Uno dei punti fondamentali del piano riguarda la biodiversità. Rispetto a 380.000 specie di piante, nel mondo, se ne coltivano circa 150. Tra queste 30 rappresentano più dell’85% della produzione globale. Il Piano di Syngenta prevede specifiche misure agronomiche per aiutare le imprese agricole a mantenere la biodiversità delle colture. Inoltre il piano prevede anche l’adozione di alcune azioni atte a garantire un uso efficiente delle risorse idriche. Tali misure si basano su un approccio integrato tramite l’impiego di sementi resistenti alla siccità, protocolli di tutela delle colture, pratiche di gestione delle acque per aiutare gli agricoltori a massimizzare la produzione con il minimo impiego quantitativo di acqua.

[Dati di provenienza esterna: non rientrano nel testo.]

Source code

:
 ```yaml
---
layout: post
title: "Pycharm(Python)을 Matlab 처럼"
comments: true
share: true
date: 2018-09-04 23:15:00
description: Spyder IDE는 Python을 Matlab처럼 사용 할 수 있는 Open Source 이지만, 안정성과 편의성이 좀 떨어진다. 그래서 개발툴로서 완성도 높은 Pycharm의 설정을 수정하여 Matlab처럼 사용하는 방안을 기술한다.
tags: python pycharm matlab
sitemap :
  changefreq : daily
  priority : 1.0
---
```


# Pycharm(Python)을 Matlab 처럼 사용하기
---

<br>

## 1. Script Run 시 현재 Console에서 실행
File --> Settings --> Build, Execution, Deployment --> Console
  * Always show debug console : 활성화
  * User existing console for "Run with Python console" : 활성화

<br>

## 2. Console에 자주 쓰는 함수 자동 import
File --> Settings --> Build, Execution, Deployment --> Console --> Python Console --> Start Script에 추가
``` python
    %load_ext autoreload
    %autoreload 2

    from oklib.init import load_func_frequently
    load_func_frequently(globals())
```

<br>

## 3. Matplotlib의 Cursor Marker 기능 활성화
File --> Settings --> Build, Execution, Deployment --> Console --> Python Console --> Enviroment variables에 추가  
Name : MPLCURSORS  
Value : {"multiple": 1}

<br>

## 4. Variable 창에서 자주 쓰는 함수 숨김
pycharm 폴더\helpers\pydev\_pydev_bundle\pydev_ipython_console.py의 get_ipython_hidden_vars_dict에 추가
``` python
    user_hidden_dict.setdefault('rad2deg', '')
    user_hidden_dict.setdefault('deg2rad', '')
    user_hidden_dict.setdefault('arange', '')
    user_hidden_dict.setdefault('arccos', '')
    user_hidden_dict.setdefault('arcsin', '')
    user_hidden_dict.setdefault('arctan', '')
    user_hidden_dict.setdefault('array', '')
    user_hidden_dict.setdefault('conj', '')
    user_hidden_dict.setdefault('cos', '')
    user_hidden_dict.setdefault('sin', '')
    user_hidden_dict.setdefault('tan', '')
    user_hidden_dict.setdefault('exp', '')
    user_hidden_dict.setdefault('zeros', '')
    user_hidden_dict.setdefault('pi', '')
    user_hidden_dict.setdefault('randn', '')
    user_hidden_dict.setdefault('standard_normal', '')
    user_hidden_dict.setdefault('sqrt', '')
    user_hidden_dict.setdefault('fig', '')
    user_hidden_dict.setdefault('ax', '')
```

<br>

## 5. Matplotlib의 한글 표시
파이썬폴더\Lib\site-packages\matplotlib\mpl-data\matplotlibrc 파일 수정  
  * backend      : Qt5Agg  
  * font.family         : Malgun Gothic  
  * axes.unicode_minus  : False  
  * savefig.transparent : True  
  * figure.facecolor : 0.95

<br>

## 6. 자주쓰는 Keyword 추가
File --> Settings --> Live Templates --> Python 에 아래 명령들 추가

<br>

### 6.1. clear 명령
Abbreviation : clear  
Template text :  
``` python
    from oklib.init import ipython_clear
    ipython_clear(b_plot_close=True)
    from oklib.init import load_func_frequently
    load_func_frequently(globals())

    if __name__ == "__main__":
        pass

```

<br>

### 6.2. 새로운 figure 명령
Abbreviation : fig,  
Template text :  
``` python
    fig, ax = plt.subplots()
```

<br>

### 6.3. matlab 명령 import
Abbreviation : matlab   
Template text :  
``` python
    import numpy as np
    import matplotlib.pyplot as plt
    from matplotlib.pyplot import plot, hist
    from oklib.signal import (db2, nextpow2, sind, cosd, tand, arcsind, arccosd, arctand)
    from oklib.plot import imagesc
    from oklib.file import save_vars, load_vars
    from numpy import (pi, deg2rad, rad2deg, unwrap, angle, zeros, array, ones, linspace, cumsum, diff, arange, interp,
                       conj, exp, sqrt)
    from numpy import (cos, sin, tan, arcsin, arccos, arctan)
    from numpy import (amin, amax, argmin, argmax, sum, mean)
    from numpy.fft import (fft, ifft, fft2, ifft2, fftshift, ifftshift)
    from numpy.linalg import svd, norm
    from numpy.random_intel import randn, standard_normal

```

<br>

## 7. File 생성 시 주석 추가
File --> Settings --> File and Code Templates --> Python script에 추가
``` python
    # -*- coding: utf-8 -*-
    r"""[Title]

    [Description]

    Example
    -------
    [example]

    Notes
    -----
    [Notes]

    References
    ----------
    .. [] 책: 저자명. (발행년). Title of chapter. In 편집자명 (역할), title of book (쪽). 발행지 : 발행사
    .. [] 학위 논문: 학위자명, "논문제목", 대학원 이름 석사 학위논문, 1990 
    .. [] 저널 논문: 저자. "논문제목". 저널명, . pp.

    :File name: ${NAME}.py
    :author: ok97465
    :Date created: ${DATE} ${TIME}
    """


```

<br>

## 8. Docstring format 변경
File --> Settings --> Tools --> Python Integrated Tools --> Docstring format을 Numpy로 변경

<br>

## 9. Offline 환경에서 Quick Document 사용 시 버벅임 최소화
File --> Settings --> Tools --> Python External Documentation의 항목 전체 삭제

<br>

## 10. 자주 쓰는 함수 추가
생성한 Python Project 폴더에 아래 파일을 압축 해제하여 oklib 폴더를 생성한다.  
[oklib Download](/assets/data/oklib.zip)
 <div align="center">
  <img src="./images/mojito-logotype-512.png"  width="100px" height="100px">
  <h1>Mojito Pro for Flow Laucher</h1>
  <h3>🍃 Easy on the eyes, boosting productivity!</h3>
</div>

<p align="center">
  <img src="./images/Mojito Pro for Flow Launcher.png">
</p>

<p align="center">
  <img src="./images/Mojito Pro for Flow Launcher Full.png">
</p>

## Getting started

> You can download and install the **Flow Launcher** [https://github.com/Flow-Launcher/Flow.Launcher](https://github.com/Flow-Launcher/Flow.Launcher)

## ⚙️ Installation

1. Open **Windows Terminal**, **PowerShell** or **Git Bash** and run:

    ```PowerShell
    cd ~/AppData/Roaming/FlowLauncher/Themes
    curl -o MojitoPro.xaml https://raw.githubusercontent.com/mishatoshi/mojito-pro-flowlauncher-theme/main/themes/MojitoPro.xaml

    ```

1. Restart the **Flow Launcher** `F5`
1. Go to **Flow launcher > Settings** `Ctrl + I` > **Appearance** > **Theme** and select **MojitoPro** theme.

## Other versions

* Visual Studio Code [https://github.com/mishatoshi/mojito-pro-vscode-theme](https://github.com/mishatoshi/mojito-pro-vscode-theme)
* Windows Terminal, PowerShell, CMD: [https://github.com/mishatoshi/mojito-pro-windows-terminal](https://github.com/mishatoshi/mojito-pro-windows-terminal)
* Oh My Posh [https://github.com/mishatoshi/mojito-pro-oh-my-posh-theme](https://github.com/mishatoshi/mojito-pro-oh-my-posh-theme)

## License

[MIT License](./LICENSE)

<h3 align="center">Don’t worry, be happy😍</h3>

Il fatto che una grande azienda dell’agroindustria dichiari apertamente che il futuro del settore è strettamente legato alla sua sostenibilità, è di per sé un passo in avanti.  E il fatto che i risultati ed i progressi in merito al raggiungimento degli obiettivi del Piano siano pubblicati sul sito www.goodgrowthplan.com permette di verificare che non si tratti di un’azione di greenwashing. La stessa azienda inoltre vista la complessità degli obiettivi che si prefigge il Piano di crescita in agricoltura, è aperta a  lavorare insieme alle Organizzazioni di rappresentanza degli agricoltori, ai Governi, alle Organizzazioni Non Governative e a qualsiasi altro soggetto che sia interessato a promuovere tale modello di sviluppo sostenibile.